For two years, the father of four tended to the chilli plants. It became clear there had been others in on the original loan. Armed men in "fancy cars" would periodically show up to "check" the crop.

Not happy with its progress, and sensing his "business partners" were even more concerned, Cruz told Fehr he better pay back his loan — and fast. The farm equipment Fehr sold barely covered half of his debt.

Farmer moved to Alberta in 2007

The one-time farmer told the judge he moved to northern Alberta in 2007. Once he had established himself in the province by getting a job as a trucker and saving some money, Fehr says he returned to Chihuahua to repay the debt in 2009.

There though, he says he was told to forget about the debt. The creditors wanted Fehr to make three trips to Alberta with his car packed with drugs.

Fehr was ordered to leave his unlocked car with the armed men. Once it was returned, he drove to Canada with his family, crossing two international borders. Then he would receive a text when he was safely in Alberta.

A Best Western in Calgary was his next order:

"Get a good night sleep, leave the car unlocked with the keys under the mat."

Caught on 3rd trip

The trips happened successfully in the spring of 2009 and again a year later in 2010. Fehr's wife and four daughters were with him each time. 
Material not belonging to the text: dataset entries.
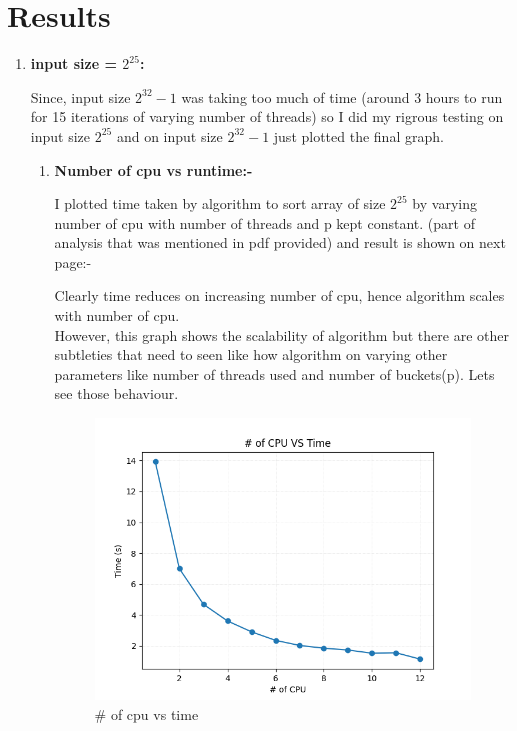 \documentclass{article}
\begin{document}
\section{Results}


\begin{enumerate}
    \item \textbf{input size = $2^{25}$: }
    
    Since, input size $2^{32}-1$ was taking too much of time (around 3 hours to run for 15 iterations of varying number of threads) 
    so I did my rigrous testing on input size $2^{25}$ and on input size $2^{32}-1$ just plotted the final graph.
    
    \begin{enumerate}

        \item \textbf{Number of cpu vs runtime:- }
        
        I plotted time taken by algorithm to sort array of size $2^{25}$ by varying number of cpu with number of threads and p kept constant. 
        (part of analysis that was mentioned in pdf provided) and result is shown on next page:- 

        Clearly time reduces on increasing number of cpu, hence algorithm scales with number of cpu.\\
        However, this graph shows the scalability of algorithm but there are other subtleties that need to 
        seen like how algorithm on varying other parameters like number of threads used and number of buckets(p). Lets see
        those behaviour.

        \begin{figure}[H]
            \centering
            \includegraphics[width=10cm]{../graph.png}
            \caption{\# of cpu vs time}
        \end{figure}



\end{enumerate}
\end{enumerate}
\end{document}
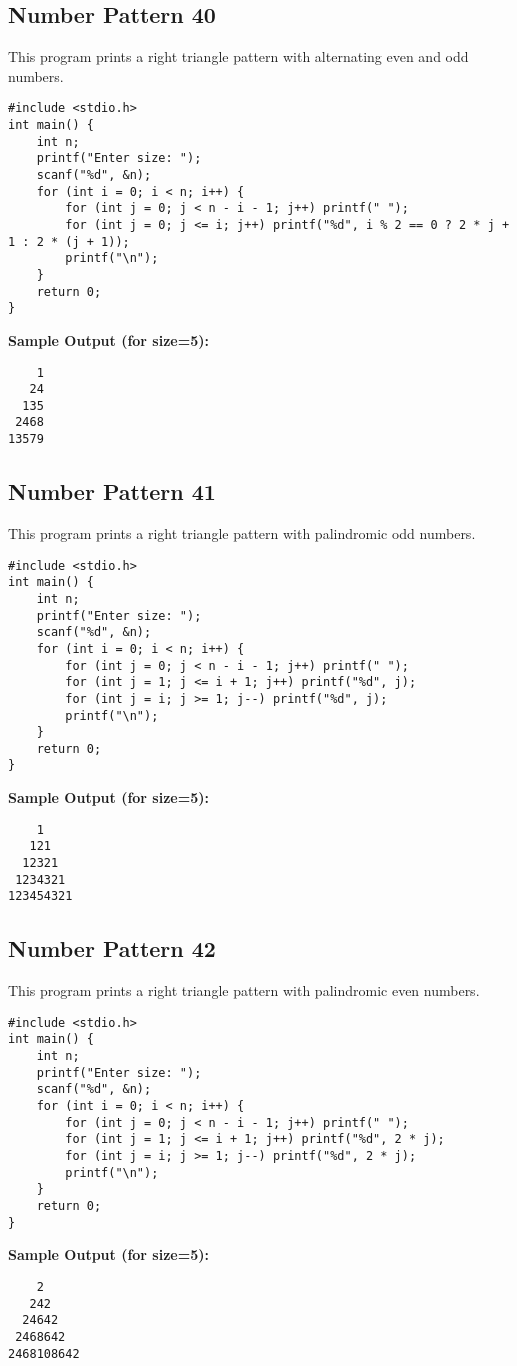 \documentclass[a4paper,12pt]{article}
\begin{document}
\subsection{Number Pattern 40}
This program prints a right triangle pattern with alternating even and odd numbers.
\begin{lstlisting}[caption={Number Pattern 40}]
#include <stdio.h>
int main() {
    int n;
    printf("Enter size: ");
    scanf("%d", &n);
    for (int i = 0; i < n; i++) {
        for (int j = 0; j < n - i - 1; j++) printf(" ");
        for (int j = 0; j <= i; j++) printf("%d", i % 2 == 0 ? 2 * j + 1 : 2 * (j + 1));
        printf("\n");
    }
    return 0;
}
\end{lstlisting}
\textbf{Sample Output (for size=5):}
\begin{verbatim}
    1
   24
  135
 2468
13579
\end{verbatim}
\clearpage

\subsection{Number Pattern 41}
This program prints a right triangle pattern with palindromic odd numbers.
\begin{lstlisting}[caption={Number Pattern 41}]
#include <stdio.h>
int main() {
    int n;
    printf("Enter size: ");
    scanf("%d", &n);
    for (int i = 0; i < n; i++) {
        for (int j = 0; j < n - i - 1; j++) printf(" ");
        for (int j = 1; j <= i + 1; j++) printf("%d", j);
        for (int j = i; j >= 1; j--) printf("%d", j);
        printf("\n");
    }
    return 0;
}
\end{lstlisting}
\textbf{Sample Output (for size=5):}
\begin{verbatim}
    1
   121
  12321
 1234321
123454321
\end{verbatim}
\clearpage

\subsection{Number Pattern 42}
This program prints a right triangle pattern with palindromic even numbers.
\begin{lstlisting}[caption={Number Pattern 42}]
#include <stdio.h>
int main() {
    int n;
    printf("Enter size: ");
    scanf("%d", &n);
    for (int i = 0; i < n; i++) {
        for (int j = 0; j < n - i - 1; j++) printf(" ");
        for (int j = 1; j <= i + 1; j++) printf("%d", 2 * j);
        for (int j = i; j >= 1; j--) printf("%d", 2 * j);
        printf("\n");
    }
    return 0;
}
\end{lstlisting}
\textbf{Sample Output (for size=5):}
\begin{verbatim}
    2
   242
  24642
 2468642
2468108642
\end{verbatim}
\clearpage
\end{document}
For his third, and what he claimed to be final trip, the Fehr family returned to Chihuahua to visit family for Christmas in 2010. When they returned in January, border guards discovered the packages of pure cocaine. 

Fehr admitted that he returned to Mexico by his own free will several times, buying land, betting on horse races and visiting family. Fehr seemed to have no fear when it came to the men he said threatened to kill him and his family.

Crown prosecutor Frank Polak successfully argued Fehr's defence of duress was false.

"He took his family down on a number of occasions," said Polak, "Based on the fact that the evidence showed at trial that he was purchasing land down there, all that did not ring true."